In 1971, David Prutting found himself an unemployed college dropout on Cape Cod, and his immediate job prospects were somewhat limited.
“On Cape Cod, you survived by either building, working in restaurants or fishing,” he recalled. “I did all three.”
But the appeal of the open waves and the dining rooms paled in comparison with the construction trade, and Prutting found steady work as a roofer with a local home builder. He quickly began to absorb other aspects of homebuilding.
“The carpenters would frame the house, put the roofing and siding on and install all the windows — doing all of the things we now consider piecework that we would outsource to specialists,” he said.
In 1975, Prutting married and moved to Houston, where he started his own home construction business. Four years later, he moved to New Canaan and, with his wife Deborah as co-owner, set up Prutting & Co., initially focusing on roofing and siding because, he said, it was “the easiest way to launch out as an entrepreneur.” Shortly after settling in New Canaan, he received a request that changed his career.
“One client asked if could I build a garage. So, I built a garage and things started to expand from there.”
Today, Prutting & Co.
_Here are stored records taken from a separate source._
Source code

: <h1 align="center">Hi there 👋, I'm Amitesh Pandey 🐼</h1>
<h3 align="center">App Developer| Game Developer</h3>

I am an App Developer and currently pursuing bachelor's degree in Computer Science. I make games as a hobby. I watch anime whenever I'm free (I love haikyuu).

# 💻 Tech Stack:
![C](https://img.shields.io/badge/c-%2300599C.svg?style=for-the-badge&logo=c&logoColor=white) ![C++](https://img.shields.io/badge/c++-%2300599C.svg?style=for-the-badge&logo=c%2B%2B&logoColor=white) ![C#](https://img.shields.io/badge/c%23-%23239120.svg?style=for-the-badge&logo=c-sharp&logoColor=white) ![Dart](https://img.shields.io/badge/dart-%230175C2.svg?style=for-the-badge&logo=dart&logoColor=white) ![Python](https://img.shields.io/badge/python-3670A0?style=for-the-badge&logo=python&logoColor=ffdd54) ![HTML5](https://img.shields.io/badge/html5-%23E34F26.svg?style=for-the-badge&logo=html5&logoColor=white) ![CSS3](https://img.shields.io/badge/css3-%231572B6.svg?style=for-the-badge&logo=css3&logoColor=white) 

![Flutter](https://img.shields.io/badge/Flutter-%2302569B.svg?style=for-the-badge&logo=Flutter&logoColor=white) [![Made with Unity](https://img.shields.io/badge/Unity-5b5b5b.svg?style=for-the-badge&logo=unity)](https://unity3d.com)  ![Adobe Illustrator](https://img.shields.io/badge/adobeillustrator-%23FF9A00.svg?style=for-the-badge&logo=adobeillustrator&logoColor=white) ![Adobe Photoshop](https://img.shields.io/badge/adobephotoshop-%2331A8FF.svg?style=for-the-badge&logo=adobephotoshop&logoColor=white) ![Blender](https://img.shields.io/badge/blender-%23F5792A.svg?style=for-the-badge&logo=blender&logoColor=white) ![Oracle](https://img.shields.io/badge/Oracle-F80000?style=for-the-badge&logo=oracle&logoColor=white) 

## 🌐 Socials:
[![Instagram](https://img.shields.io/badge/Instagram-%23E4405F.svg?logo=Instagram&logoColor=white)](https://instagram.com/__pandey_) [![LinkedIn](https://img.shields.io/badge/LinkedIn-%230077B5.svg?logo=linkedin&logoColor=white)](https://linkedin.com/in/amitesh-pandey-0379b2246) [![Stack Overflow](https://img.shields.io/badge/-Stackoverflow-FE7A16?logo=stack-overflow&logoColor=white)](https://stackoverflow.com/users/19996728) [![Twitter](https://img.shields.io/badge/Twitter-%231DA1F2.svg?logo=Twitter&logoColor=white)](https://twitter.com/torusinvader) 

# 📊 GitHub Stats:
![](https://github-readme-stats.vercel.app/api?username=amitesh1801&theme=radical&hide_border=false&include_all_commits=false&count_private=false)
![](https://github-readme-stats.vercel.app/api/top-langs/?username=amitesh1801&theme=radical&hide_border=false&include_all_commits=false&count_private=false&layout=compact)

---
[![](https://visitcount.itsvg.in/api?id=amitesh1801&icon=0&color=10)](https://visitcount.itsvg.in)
Custom Builders LLC is a highly regarded custom home builder whose work has received multiple awards from regional chapters of the American Institute of Architects, the Home Builders and Remodelers Association of Fairfield County and architecture and homebuilding trade magazines. The company, which relocated its headquarters to 75 Camp Ave. in Stamford in 2015, works with nationally prominent architecture firms, including Toshiko Mori Architect in New York City, KieranTimberlake in Philadelphia, Joeb Moore & Partners in Greenwich and Cutler Anderson Architects in Bainbridge Island, Washington.
“Every job is unique,” Prutting said. “As I tell these architects jokingly: ‘If you draw it upside down, we’ll build it upside down.’”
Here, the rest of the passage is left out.